Among my favorite quotes is a Buddhist quote - 'Live as though the entire universe depends upon what you do, and realize that what you do probably will make no difference at all.'  A version from the so-called Christian church says, no actually, I understand more recently it is a quote from Teresa of Calcutta, one of our sheroes,  'We are called to be faithful, we are not called to be successful.'  

If you don't hold yourself in front of at least an imagined creator of us all, for the ultimate compass to conscience and heart that that provides, you probably will never be a particularly useful activist. 'Oh,' you may say, 'I don't believe that such a being as the Creator exists.'  Well, I don't believe that math exists in nature, but I use both the Creator, and Math as though they did, as though they were total reality, to the benefit of everything I attempt, most importantly, I imagine and live as though there were Creator of us all, for the power and direction of moral imagination that unleshes. 
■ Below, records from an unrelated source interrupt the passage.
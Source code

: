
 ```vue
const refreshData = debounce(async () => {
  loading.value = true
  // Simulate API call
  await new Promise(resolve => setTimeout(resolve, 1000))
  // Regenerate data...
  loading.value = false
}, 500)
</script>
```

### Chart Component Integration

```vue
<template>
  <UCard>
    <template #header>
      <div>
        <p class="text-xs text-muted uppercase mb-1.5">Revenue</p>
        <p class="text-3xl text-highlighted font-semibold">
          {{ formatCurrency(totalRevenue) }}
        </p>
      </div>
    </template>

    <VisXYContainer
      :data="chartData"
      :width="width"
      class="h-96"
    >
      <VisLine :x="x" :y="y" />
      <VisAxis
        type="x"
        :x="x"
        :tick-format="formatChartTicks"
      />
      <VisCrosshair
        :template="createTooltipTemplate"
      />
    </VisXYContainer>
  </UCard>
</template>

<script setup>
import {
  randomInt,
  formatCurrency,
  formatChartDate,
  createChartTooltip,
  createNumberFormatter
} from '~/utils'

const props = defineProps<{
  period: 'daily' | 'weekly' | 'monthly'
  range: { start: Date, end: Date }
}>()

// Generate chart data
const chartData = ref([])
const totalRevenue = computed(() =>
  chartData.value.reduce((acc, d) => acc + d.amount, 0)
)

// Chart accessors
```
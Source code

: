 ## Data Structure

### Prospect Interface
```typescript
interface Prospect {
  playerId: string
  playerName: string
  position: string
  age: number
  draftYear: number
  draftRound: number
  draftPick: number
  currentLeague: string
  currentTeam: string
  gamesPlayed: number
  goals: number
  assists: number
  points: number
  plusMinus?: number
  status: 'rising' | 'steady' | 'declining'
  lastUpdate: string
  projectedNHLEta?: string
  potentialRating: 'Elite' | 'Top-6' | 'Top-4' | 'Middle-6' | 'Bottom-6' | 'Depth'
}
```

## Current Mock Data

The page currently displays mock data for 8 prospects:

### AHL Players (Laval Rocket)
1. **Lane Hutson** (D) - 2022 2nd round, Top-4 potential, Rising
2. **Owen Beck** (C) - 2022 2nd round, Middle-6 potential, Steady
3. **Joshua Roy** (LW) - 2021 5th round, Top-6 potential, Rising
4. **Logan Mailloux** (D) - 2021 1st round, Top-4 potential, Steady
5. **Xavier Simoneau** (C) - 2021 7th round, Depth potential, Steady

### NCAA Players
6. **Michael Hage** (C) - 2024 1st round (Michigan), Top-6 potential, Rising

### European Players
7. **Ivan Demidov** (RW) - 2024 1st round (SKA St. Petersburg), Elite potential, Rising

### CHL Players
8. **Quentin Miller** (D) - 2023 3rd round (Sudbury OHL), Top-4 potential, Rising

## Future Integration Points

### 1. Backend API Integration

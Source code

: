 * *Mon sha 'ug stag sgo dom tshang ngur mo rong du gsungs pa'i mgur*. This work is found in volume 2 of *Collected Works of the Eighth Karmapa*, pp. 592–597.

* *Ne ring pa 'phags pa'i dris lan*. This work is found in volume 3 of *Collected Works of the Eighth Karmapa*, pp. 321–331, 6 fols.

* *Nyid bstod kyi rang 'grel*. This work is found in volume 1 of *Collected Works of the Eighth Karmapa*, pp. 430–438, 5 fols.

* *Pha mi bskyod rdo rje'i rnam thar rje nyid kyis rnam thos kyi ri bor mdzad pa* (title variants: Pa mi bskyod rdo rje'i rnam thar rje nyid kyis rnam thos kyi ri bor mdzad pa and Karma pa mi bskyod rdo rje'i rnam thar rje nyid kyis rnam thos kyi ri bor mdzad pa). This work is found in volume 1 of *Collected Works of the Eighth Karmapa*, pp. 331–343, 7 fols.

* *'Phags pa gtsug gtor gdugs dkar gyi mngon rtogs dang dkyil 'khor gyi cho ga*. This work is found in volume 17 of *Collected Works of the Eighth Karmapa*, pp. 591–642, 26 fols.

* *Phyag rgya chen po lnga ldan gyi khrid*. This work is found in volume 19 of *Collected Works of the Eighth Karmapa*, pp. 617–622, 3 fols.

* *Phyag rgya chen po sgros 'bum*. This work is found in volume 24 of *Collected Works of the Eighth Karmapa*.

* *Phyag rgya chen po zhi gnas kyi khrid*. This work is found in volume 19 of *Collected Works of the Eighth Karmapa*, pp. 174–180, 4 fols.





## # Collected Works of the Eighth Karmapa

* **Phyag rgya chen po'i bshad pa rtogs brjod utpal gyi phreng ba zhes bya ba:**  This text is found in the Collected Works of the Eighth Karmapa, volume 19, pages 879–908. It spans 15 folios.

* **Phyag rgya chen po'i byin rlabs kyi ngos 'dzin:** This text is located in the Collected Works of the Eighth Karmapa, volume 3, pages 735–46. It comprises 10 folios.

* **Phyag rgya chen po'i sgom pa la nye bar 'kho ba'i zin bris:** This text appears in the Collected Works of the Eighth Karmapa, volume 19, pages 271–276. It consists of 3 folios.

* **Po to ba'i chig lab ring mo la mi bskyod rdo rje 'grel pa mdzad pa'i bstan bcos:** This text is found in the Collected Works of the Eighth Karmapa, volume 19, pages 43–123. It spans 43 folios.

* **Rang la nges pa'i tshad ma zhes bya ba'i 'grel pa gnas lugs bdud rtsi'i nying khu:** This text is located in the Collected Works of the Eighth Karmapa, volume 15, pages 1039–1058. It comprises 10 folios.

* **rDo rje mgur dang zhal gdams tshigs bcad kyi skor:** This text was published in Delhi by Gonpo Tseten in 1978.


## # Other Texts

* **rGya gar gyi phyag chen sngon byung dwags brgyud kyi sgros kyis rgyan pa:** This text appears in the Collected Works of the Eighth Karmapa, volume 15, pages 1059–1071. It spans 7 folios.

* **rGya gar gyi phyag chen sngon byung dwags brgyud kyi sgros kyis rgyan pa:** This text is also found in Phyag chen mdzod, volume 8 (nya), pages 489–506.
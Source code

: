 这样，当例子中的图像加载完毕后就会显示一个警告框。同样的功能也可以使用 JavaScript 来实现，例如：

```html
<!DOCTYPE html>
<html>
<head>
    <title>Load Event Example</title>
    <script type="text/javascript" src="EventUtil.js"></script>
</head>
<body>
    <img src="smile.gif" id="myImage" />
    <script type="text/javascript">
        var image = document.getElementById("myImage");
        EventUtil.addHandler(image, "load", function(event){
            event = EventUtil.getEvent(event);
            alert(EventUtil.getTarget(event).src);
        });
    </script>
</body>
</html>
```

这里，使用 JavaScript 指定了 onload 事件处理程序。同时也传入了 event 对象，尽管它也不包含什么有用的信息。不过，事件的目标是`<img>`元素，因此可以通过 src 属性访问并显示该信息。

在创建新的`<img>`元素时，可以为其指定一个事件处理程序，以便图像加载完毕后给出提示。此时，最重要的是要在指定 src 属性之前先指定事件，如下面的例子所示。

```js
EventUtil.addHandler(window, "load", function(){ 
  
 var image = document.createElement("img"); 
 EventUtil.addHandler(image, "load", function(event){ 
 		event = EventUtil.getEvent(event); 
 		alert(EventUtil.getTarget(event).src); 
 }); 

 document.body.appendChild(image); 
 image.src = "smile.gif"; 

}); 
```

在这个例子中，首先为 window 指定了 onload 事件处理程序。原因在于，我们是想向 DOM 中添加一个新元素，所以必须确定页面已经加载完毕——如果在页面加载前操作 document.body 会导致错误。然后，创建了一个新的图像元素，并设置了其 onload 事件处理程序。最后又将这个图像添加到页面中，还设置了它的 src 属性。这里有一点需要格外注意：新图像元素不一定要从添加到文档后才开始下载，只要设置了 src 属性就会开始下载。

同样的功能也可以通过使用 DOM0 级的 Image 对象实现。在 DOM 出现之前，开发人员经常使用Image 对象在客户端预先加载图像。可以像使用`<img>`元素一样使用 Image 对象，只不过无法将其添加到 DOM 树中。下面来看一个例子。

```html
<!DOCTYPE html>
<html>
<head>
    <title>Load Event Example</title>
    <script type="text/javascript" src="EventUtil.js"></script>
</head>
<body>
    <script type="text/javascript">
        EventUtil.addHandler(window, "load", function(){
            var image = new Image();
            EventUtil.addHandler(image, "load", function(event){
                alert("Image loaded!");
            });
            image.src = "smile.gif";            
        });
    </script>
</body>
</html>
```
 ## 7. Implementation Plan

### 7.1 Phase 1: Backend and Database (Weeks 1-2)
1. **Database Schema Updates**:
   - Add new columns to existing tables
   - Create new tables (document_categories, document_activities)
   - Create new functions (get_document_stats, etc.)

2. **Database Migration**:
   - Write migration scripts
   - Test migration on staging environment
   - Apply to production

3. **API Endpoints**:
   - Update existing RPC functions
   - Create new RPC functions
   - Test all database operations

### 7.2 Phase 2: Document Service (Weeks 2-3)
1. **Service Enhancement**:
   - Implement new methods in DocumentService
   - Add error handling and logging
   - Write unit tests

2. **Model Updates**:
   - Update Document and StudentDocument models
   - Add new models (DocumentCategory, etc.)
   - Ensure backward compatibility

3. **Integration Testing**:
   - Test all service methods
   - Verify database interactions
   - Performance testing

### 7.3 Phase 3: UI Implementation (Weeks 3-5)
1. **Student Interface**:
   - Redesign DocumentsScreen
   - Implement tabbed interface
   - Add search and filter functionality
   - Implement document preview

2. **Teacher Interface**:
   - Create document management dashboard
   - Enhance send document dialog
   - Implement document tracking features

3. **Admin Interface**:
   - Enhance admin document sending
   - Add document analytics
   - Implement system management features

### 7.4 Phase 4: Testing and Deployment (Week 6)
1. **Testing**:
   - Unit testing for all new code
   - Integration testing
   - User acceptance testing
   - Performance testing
There's no way that equates to that, to focusing our moral imagination, and all our other higher powers, to find where we should serve how, than the proper notion of The Creator, Our Father, the Almighty Power. It's the ultimate compass for harnessing the heart.   Teresa of Calcutta said, 'we are called to be faithful, we are not called to be successful.' Now, she lived as though her results mattered, as few people ever have.  The heart is ultimately, profoundly committed to the results, but it holds itself to the standard of – ‘full effort,’ knowing that all else is a snare and a delusion. 

The toughest, most relentless, live in taskmaster, available to the human being, the heart and ‘full effort is full success.’ Nothing less that I know of can tap into one's own heart, or the all-important hearts of others so well.